French Revolution organizer (1762–1817)

Anne-Josèphe Théroigne de Méricourt (born Anne-Josèphe Terwagne; 13 August 1762 – 8 June 1817) was a singer, orator and organizer in the French Revolution. She was born at Marcourt, in the Prince-Bishopric of Liège (from which comes the appellation "de Méricourt"), a small town in the modern Belgian province of Luxembourg. She was active in the French Revolution and worked within the Austrian Low Countries to also foster revolution. She was held in an Austrian prison from 1791 to 1792 for being an agent provocateur in Belgium. She was a cofounder of a Parisian revolutionary club and had warrants for her arrest issued in France for her alleged participation in the October Days uprising. She is known both for her portrayal in the French Revolutionary press and for her subsequent mental breakdown and institutionalization.

==Early life (1767–1789)==

She was born Anne-Josèphe Terwagne in Marcourt, Rendeux, to Pierre Terwagne (b. 1731) and Anne-Élisabeth Lahaye (1732–1767). Her mother died after giving birth to her third child, leaving Anne-Josèphe alone with her father and two brothers; Pierre-Josèphe (b. 1764) and Josèphe (b. 1767). After her mother died, she was sent to live with her aunt in Liège and was put into a convent school where she learned how to sew.

About a year after Anne-Josèphe began school, her aunt married and stopped paying for her school. Anne-Josèphe fled back to her father after he remarried because she was forced to be a house maid and tend to her aunt's children. Life at her father's was no better, her stepmother treated her just as poorly as her aunt did. Her eldest brother went to Germany to stay with relatives by the name of Campinados.
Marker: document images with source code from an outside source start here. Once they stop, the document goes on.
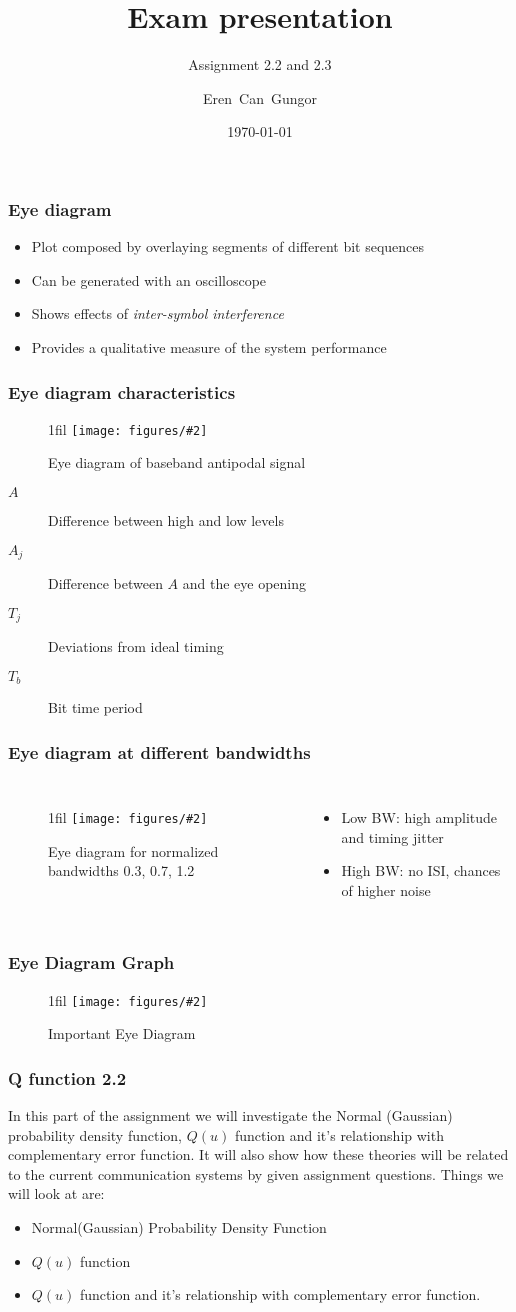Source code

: \documentclass{beamer}
\title{Exam presentation}
\subtitle{Assignment 2.2 and 2.3}
\author[Eren]{Eren~Can~Gungor\inst{1}}
\institute[DTU]
{
	\inst{1}
	Technical University of Denmark\\
	Digital Communication
}
\date{\today}
\makeatletter
\newcommand*{\centerfloat}{%
  \parindent \z@
  \leftskip \z@ \@plus 1fil \@minus \textwidth
  \rightskip\leftskip
  \parfillskip \z@skip}
\newcommand{\fig}[3]{
  \begin{figure}[H]
  \centerfloat
    \texttt{[image: figures/\#2]}
    \caption{#3}
  \end{figure}
}
\makeatother
\begin{document}
\frame{\titlepage}

\begin{frame}
	\frametitle{Eye diagram}
	\begin{itemize}
		\item Plot composed by overlaying segments of different bit sequences
		\item Can be generated with an oscilloscope
		\item Shows effects of \emph{inter-symbol interference}
		\item Provides a qualitative measure of the system performance
	\end{itemize}
\end{frame}

\begin{frame}
	\frametitle{Eye diagram characteristics}
	\fig{9cm}{eye1.png}{Eye diagram of baseband antipodal signal}
	\begin{description}
		\item[$A$] Difference between high and low levels
		\item[$A_j$] Difference between $A$ and the eye opening
		\item[$T_j$] Deviations from ideal timing
		\item[$T_b$] Bit time period
	\end{description}
\end{frame}

\begin{frame}
	\frametitle{Eye diagram at different bandwidths}
	\begin{columns}
			\fig{8cm}{eye2.png}{Eye diagram for normalized bandwidths 0.3, 0.7, 1.2}
			\begin{itemize}
				\item Low BW: high amplitude and timing jitter
				\item High BW: no ISI, chances of higher noise
			\end{itemize}
	\end{columns}
\end{frame}

\begin{frame}
	\frametitle{Eye Diagram Graph}
	\fig{8cm}{important_eye_diag.png}{Important Eye Diagram}
\end{frame}
\begin{frame}
	\frametitle{ Q function 2.2}
In this part of the assignment we will investigate the  Normal (Gaussian) probability density function, $Q(u)$ function and it's relationship with complementary error function. It will also show how these theories will be related to the current communication systems by given assignment questions. Things we will look at are:

	\begin{itemize}
		\item Normal(Gaussian) Probability Density Function
		\item $Q(u)$ function
		\item $Q(u)$ function and it's relationship with complementary error function.
	\end{itemize}
\end{frame}
\end{document}
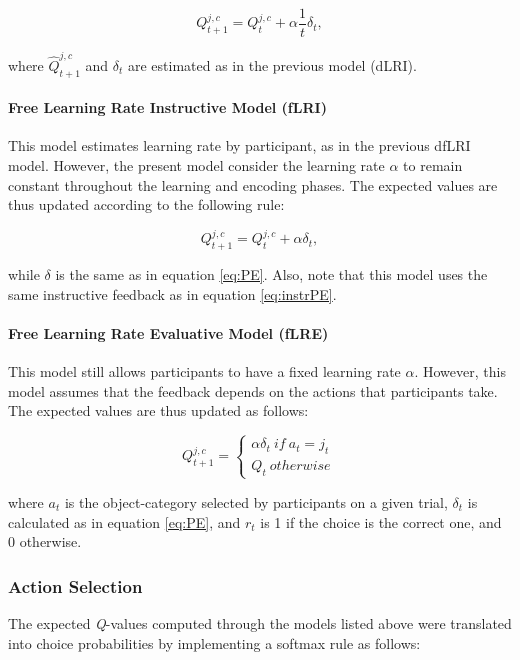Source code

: \documentclass[a4paper,12pt]{article}
\begin{document}
\begin{equation}
{Q}_{t+1}^{j,c} = {Q}_{t}^{j,c}  + {\alpha}  \dfrac{1}{t} \delta_{t},
\label{eq:fLRI}
\end{equation}

\noindent
where $\hat{Q}_{t+1}^{j,c}$ and $\delta_t$ are estimated as in the previous model (dLRI). 

\paragraph{Free Learning Rate Instructive Model (fLRI)} This model estimates learning rate by participant, as in the previous dfLRI model. However, the present model consider the learning rate $\alpha$ to remain constant throughout the learning and encoding phases. The expected values are thus updated according to the following rule: 

\begin{equation}
{Q}_{t+1}^{j,c} = {Q}_{t}^{j,c}  + {\alpha} \delta_{t},
\label{eq:fLRI}
\end{equation}

\noindent
while $\delta$ is the same as in equation \ref{eq:PE}. Also, note that this model uses the same instructive feedback as in equation \ref{eq:instrPE}.

\paragraph{Free Learning Rate Evaluative Model (fLRE)} This model still allows participants to have a fixed learning rate $\alpha$. However, this model assumes that the feedback depends on the actions that participants take. The expected values are thus updated as follows:


\begin{equation}
{Q}_{t+1}^{j,c} = \begin{cases}
{\alpha} \delta_{t}\ if  \ a_t = j_t \  \\ 
{Q}_{t} \ otherwise
\end{cases}
\end{equation}

\noindent
where $a_t$ is the object-category selected by participants on a given trial, $\delta_{t}$ is calculated as in equation \ref{eq:PE}, and $r_t$ is 1 if the choice is the correct one, and 0 otherwise. 

\subsubsection{Action Selection} The expected \textit{Q}-values computed through the models listed above were translated into choice probabilities by implementing a softmax rule as follows: 
\end{document}
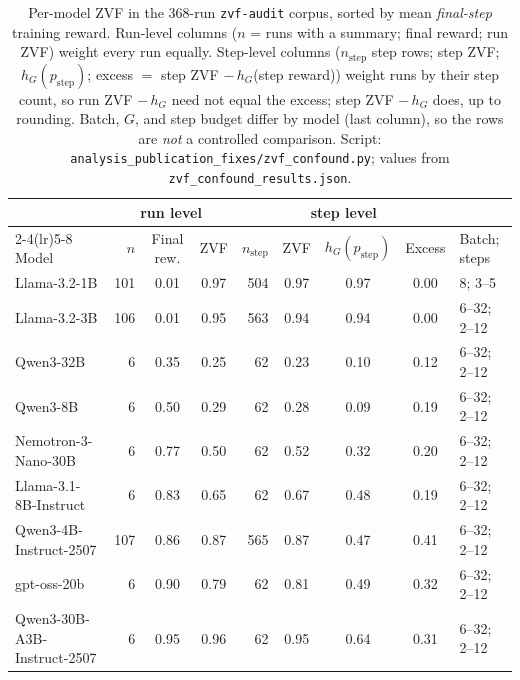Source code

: \begin{table}[t]
\centering
\small
\caption{Per-model ZVF in the 368-run \texttt{zvf-audit} corpus, sorted by
mean \emph{final-step} training reward. Run-level columns ($n$ = runs with a
summary; final reward; run ZVF) weight every run equally. Step-level columns
($n_{\mathrm{step}}$ step rows; step ZVF; $h_G(p_{\mathrm{step}})$; excess $=$
step ZVF $-\,h_G$(step reward)) weight runs by their step count, so
run ZVF $-\,h_G$ need not equal the excess; step ZVF $-\,h_G$ does, up to
rounding. Batch, $G$, and step budget differ by model (last column), so the
rows are \emph{not} a controlled comparison. Script:
\texttt{analysis\_publication\_fixes/zvf\_confound.py}; values from
\texttt{zvf\_confound\_results.json}.}
\label{tab:p7-ushape}
\setlength{\tabcolsep}{4pt}
\begin{tabular}{lrccrcccl}
\toprule
 & \multicolumn{3}{c}{run level} & \multicolumn{4}{c}{step level} & \\
\cmidrule(lr){2-4}\cmidrule(lr){5-8}
Model & $n$ & Final rew. & ZVF & $n_{\mathrm{step}}$ & ZVF & $h_G(p_{\mathrm{step}})$ & Excess & Batch; steps \\
\midrule
Llama-3.2-1B             & 101 & 0.01 & 0.97 & 504 & 0.97 & 0.97 & 0.00 & 8; 3--5 \\
Llama-3.2-3B             & 106 & 0.01 & 0.95 & 563 & 0.94 & 0.94 & 0.00 & 6--32; 2--12 \\
Qwen3-32B                &   6 & 0.35 & 0.25 &  62 & 0.23 & 0.10 & 0.12 & 6--32; 2--12 \\
Qwen3-8B                 &   6 & 0.50 & 0.29 &  62 & 0.28 & 0.09 & 0.19 & 6--32; 2--12 \\
Nemotron-3-Nano-30B      &   6 & 0.77 & 0.50 &  62 & 0.52 & 0.32 & 0.20 & 6--32; 2--12 \\
Llama-3.1-8B-Instruct    &   6 & 0.83 & 0.65 &  62 & 0.67 & 0.48 & 0.19 & 6--32; 2--12 \\
Qwen3-4B-Instruct-2507   & 107 & 0.86 & 0.87 & 565 & 0.87 & 0.47 & 0.41 & 6--32; 2--12 \\
gpt-oss-20b              &   6 & 0.90 & 0.79 &  62 & 0.81 & 0.49 & 0.32 & 6--32; 2--12 \\
Qwen3-30B-A3B-Instruct-2507 & 6 & 0.95 & 0.96 & 62 & 0.95 & 0.64 & 0.31 & 6--32; 2--12 \\
\bottomrule
\end{tabular}
\end{table}

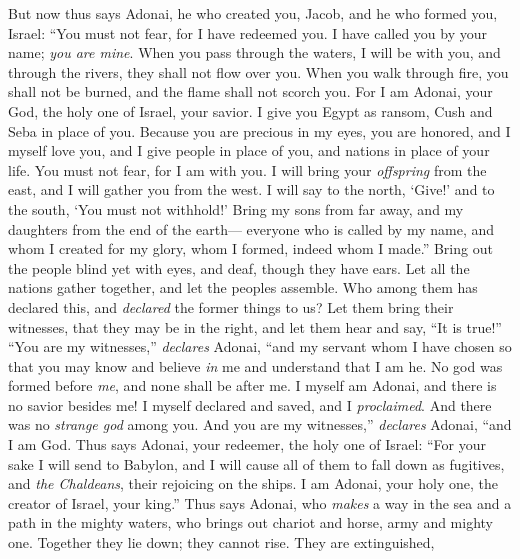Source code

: \begin{biblechapter} %
 But now thus says Adonai,
\verse he who created you, Jacob, 
and he who formed you, Israel: 
“You must not fear, for I have redeemed you. 
I have called you by your name; \textit{you are mine}.
\verse When you pass through the waters, I will be with you, 
and through the rivers, they shall not flow over you. 
When you walk through fire, you shall not be burned, 
and the flame shall not scorch you.
\verse For I am Adonai, your God, 
the holy one of Israel, your savior. 
I give you Egypt as ransom, 
Cush and Seba in place of you.
\verse Because you are precious in my eyes, 
you are honored, and I myself love you, 
and I give people in place of you, 
and nations in place of your life.
\verse You must not fear, 
for I am with you. 
I will bring your \textit{offspring} from the east, 
and I will gather you from the west.
\verse I will say to the north, ‘Give!’ 
and to the south, ‘You must not withhold!’ 
Bring my sons from far away, 
and my daughters from the end of the earth—
\verse everyone who is called by my name, 
and whom I created for my glory, 
whom I formed, 
indeed whom I made.”
\verse Bring out the people blind yet with eyes, 
and deaf, though they have ears.
\verse Let all the nations gather together, 
and let the peoples assemble. 
Who among them has declared this, 
and \textit{declared} the former things to us? 
Let them bring their witnesses, that they may be in the right, 
and let them hear and say, “It is true!”
\verse “You are my witnesses,” \textit{declares} Adonai, 
“and my servant whom I have chosen 
so that you may know and believe \textit{in} me 
and understand that I am he. 
No god was formed before \textit{me}, 
and none shall be after me.
\verse I myself am Adonai, 
and there is no savior besides me!
\verse I myself declared and saved, 
and I \textit{proclaimed}. And there was no \textit{strange god} among you. 
And you are my witnesses,” \textit{declares} Adonai, 
“and I am God.
 Thus says Adonai, your redeemer, 
the holy one of Israel: 
“For your sake I will send to Babylon, 
and I will cause all of them to fall down as fugitives, 
and \textit{the Chaldeans}, their rejoicing on the ships.
\verse I am Adonai, your holy one, 
the creator of Israel, your king.”
\verse Thus says Adonai, who \textit{makes} a way in the sea 
and a path in the mighty waters,
\verse who brings out chariot and horse, 
army and mighty one. 
Together they lie down; 
they cannot rise. 
They are extinguished, 

\end{biblechapter}
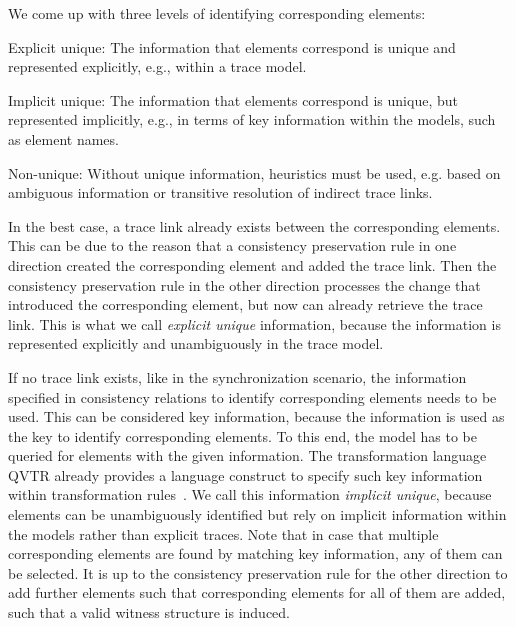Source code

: We come up with three levels of identifying corresponding elements:
\begin{properdescription}
    \item[Explicit unique:] The information that elements correspond is unique and represented explicitly, e.g., within a trace model. %
    \item[Implicit unique:] The information that elements correspond is unique, but represented implicitly, e.g., in terms of key information within the models, such as element names. %
    \item[Non-unique:] Without unique information, heuristics must be used, e.g. based on ambiguous information or transitive resolution of indirect trace links.
\end{properdescription}

In the best case, a trace link already exists between the corresponding elements. This can be due to the reason that a consistency preservation rule in one direction created the corresponding element and added the trace link. Then the consistency preservation rule in the other direction processes the change that introduced the corresponding element, but now can already retrieve the trace link.
This is what we call \emph{explicit unique} information, because the information is represented explicitly and unambiguously in the trace model.

If no trace link exists, like in the synchronization scenario, the information specified in consistency relations to identify corresponding elements needs to be used.
This can be considered key information, because the information is used as the key to identify corresponding elements.
To this end, the model has to be queried for elements with the given information.
The transformation language \gls{QVTR} already provides a language construct to specify such key information within transformation rules~\cite[7.10.2.]{qvt}.
We call this information \emph{implicit unique}, because elements can be unambiguously identified but rely on implicit information within the models rather than explicit traces.
Note that in case that multiple corresponding elements are found by matching key information, any of them can be selected.
It is up to the consistency preservation rule for the other direction to add further elements such that corresponding elements for all of them are added, such that a valid witness structure is induced.

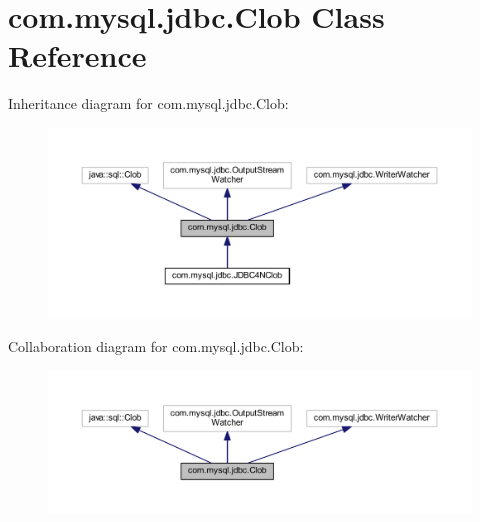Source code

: \hypertarget{classcom_1_1mysql_1_1jdbc_1_1_clob}{}\section{com.\+mysql.\+jdbc.\+Clob Class Reference}
\label{classcom_1_1mysql_1_1jdbc_1_1_clob}


Inheritance diagram for com.\+mysql.\+jdbc.\+Clob\+:\nopagebreak
\begin{figure}[H]
\begin{center}
\leavevmode
\includegraphics[width=350pt]{classcom_1_1mysql_1_1jdbc_1_1_clob__inherit__graph}
\end{center}
\end{figure}


Collaboration diagram for com.\+mysql.\+jdbc.\+Clob\+:\nopagebreak
\begin{figure}[H]
\begin{center}
\leavevmode
\includegraphics[width=350pt]{classcom_1_1mysql_1_1jdbc_1_1_clob__coll__graph}
\end{center}
\end{figure}
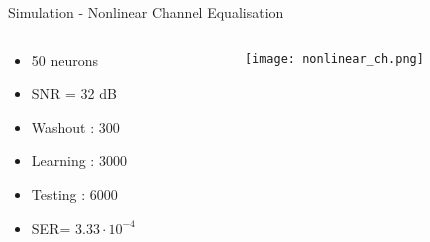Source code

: \begin{frame}{Simulation - Nonlinear Channel Equalisation}

	\begin{columns} %
	\begin{column}{.33\textwidth}
	
		\begin{itemize}
			\item 50 neurons
			\item SNR = 32 dB
			\item Washout : 300
			\item Learning : 3000
			\item Testing : 6000
			\item SER= $3.33 \cdot 10^{-4}$
		\end{itemize}
		
	\end{column}%
	\hfill%
	\begin{column}{.63\textwidth}
	\begin{figure}
		\texttt{[image: nonlinear\_ch.png]}
	\end{figure}

	\end{column}%
	\end{columns}
	
\end{frame}
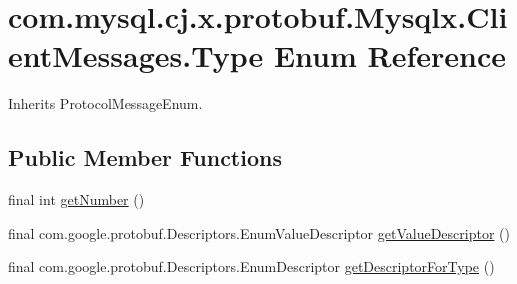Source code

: \hypertarget{enumcom_1_1mysql_1_1cj_1_1x_1_1protobuf_1_1_mysqlx_1_1_client_messages_1_1_type}{}\section{com.\+mysql.\+cj.\+x.\+protobuf.\+Mysqlx.\+Client\+Messages.\+Type Enum Reference}
\label{enumcom_1_1mysql_1_1cj_1_1x_1_1protobuf_1_1_mysqlx_1_1_client_messages_1_1_type}


Inherits Protocol\+Message\+Enum.

\subsection*{Public Member Functions}
\begin{DoxyCompactItemize}
\item 
final int \mbox{\hyperlink{enumcom_1_1mysql_1_1cj_1_1x_1_1protobuf_1_1_mysqlx_1_1_client_messages_1_1_type_a0d2e8aad8efc94bc3acea25506efd5de}{get\+Number}} ()
\item 
final com.\+google.\+protobuf.\+Descriptors.\+Enum\+Value\+Descriptor \mbox{\hyperlink{enumcom_1_1mysql_1_1cj_1_1x_1_1protobuf_1_1_mysqlx_1_1_client_messages_1_1_type_ac01aba2f05b45d2d815a17775c289b0c}{get\+Value\+Descriptor}} ()
\item 
final com.\+google.\+protobuf.\+Descriptors.\+Enum\+Descriptor \mbox{\hyperlink{enumcom_1_1mysql_1_1cj_1_1x_1_1protobuf_1_1_mysqlx_1_1_client_messages_1_1_type_ae71c49568c6960276ede48b146d4be30}{get\+Descriptor\+For\+Type}} ()
\end{DoxyCompactItemize}
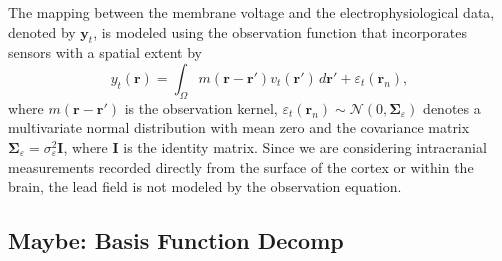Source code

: \documentclass[conference]{IEEEtran}
\begin{document}
The mapping between the membrane voltage and the electrophysiological data, denoted by $\mathbf{y}_t$, is modeled using the observation function that incorporates sensors with a spatial extent by
\begin{equation}\label{eq:ObservationEquation}
	y_t(\mathbf{r}) = \int_{\Omega} { m\left(\mathbf{r}-\mathbf{r}'\right) v_t\left(\mathbf{r}'\right) \, d\mathbf{r}'} + \varepsilon_t(\mathbf{r}_n), 
\end{equation}
where $m\left(\mathbf{r}-\mathbf{r}'\right)$ is the observation kernel, $\varepsilon_t(\mathbf{r}_n) \sim \mathcal{N}\left(0,\boldsymbol{\Sigma}_{\varepsilon}\right)$ denotes a multivariate normal distribution with mean zero and the covariance matrix $\boldsymbol{\Sigma}_{\varepsilon} = \sigma_{\varepsilon}^2\mathbf{I}$, where $\mathbf{I}$ is the identity matrix. Since we are considering intracranial measurements recorded directly from the surface of the cortex or within the brain, the lead field is not modeled by the observation equation.

\subsection{Maybe: Basis Function Decomp}
\end{document}
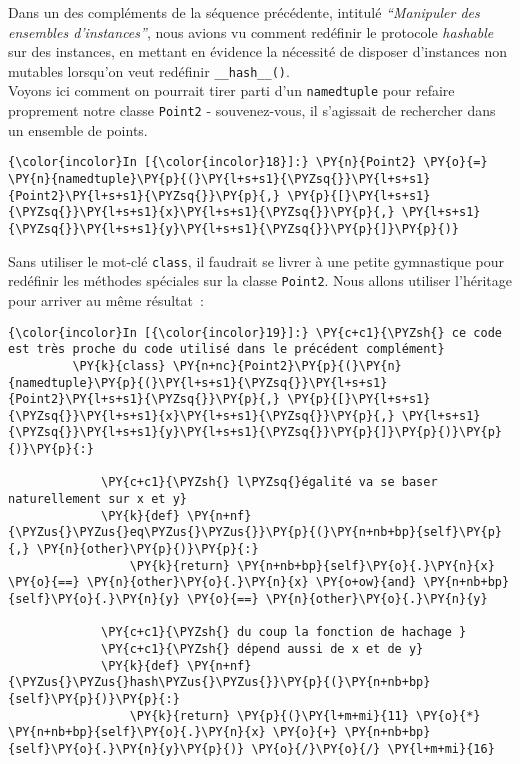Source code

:     Dans un des compléments de la séquence précédente, intitulé
\emph{``Manipuler des ensembles d'instances''}, nous avions vu comment
redéfinir le protocole \emph{hashable} sur des instances, en mettant en
évidence la nécessité de disposer d'instances non mutables lorsqu'on
veut redéfinir \texttt{\_\_hash\_\_()}.\\

Voyons ici comment on pourrait tirer parti d'un \texttt{namedtuple} pour
refaire proprement notre classe \texttt{Point2} - souvenez-vous, il
s'agissait de rechercher dans un ensemble de points.

    \begin{Verbatim}[commandchars=\\\{\}]
{\color{incolor}In [{\color{incolor}18}]:} \PY{n}{Point2} \PY{o}{=} \PY{n}{namedtuple}\PY{p}{(}\PY{l+s+s1}{\PYZsq{}}\PY{l+s+s1}{Point2}\PY{l+s+s1}{\PYZsq{}}\PY{p}{,} \PY{p}{[}\PY{l+s+s1}{\PYZsq{}}\PY{l+s+s1}{x}\PY{l+s+s1}{\PYZsq{}}\PY{p}{,} \PY{l+s+s1}{\PYZsq{}}\PY{l+s+s1}{y}\PY{l+s+s1}{\PYZsq{}}\PY{p}{]}\PY{p}{)}
\end{Verbatim}


    Sans utiliser le mot-clé \texttt{class}, il faudrait se livrer à une
petite gymnastique pour redéfinir les méthodes spéciales sur la classe
\texttt{Point2}. Nous allons utiliser l'héritage pour arriver au même
résultat~:

    \begin{Verbatim}[commandchars=\\\{\}]
{\color{incolor}In [{\color{incolor}19}]:} \PY{c+c1}{\PYZsh{} ce code est très proche du code utilisé dans le précédent complément}
         \PY{k}{class} \PY{n+nc}{Point2}\PY{p}{(}\PY{n}{namedtuple}\PY{p}{(}\PY{l+s+s1}{\PYZsq{}}\PY{l+s+s1}{Point2}\PY{l+s+s1}{\PYZsq{}}\PY{p}{,} \PY{p}{[}\PY{l+s+s1}{\PYZsq{}}\PY{l+s+s1}{x}\PY{l+s+s1}{\PYZsq{}}\PY{p}{,} \PY{l+s+s1}{\PYZsq{}}\PY{l+s+s1}{y}\PY{l+s+s1}{\PYZsq{}}\PY{p}{]}\PY{p}{)}\PY{p}{)}\PY{p}{:}
         
             \PY{c+c1}{\PYZsh{} l\PYZsq{}égalité va se baser naturellement sur x et y}
             \PY{k}{def} \PY{n+nf}{\PYZus{}\PYZus{}eq\PYZus{}\PYZus{}}\PY{p}{(}\PY{n+nb+bp}{self}\PY{p}{,} \PY{n}{other}\PY{p}{)}\PY{p}{:}
                 \PY{k}{return} \PY{n+nb+bp}{self}\PY{o}{.}\PY{n}{x} \PY{o}{==} \PY{n}{other}\PY{o}{.}\PY{n}{x} \PY{o+ow}{and} \PY{n+nb+bp}{self}\PY{o}{.}\PY{n}{y} \PY{o}{==} \PY{n}{other}\PY{o}{.}\PY{n}{y}
         
             \PY{c+c1}{\PYZsh{} du coup la fonction de hachage }
             \PY{c+c1}{\PYZsh{} dépend aussi de x et de y}
             \PY{k}{def} \PY{n+nf}{\PYZus{}\PYZus{}hash\PYZus{}\PYZus{}}\PY{p}{(}\PY{n+nb+bp}{self}\PY{p}{)}\PY{p}{:}
                 \PY{k}{return} \PY{p}{(}\PY{l+m+mi}{11} \PY{o}{*} \PY{n+nb+bp}{self}\PY{o}{.}\PY{n}{x} \PY{o}{+} \PY{n+nb+bp}{self}\PY{o}{.}\PY{n}{y}\PY{p}{)} \PY{o}{/}\PY{o}{/} \PY{l+m+mi}{16}
\end{Verbatim}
At the age of 13, Anne-Josèphe and her younger brother went to Xhoris to stay with some of their father's relatives. While in Xhoris, she constantly was snubbed and overworked to the point where she could not take it any longer. As a result, she went back to her aunt in Liège, but found that she was still mistreated. After realizing the need to start her own life, she learned to herd cows in Sougné, a town near Limburg.

A year later, she went back to Liège to work as a seamstress, only to face the same discontent with her life as before. She proceeded to seek refuge with a different aunt, by the name of Clamend, who lived in Xhoris. Before long, a woman asked Anne-Josèphe to come to Antwerp with her to care for her daughter, but the woman abandoned her at the inn they were staying at after a few weeks.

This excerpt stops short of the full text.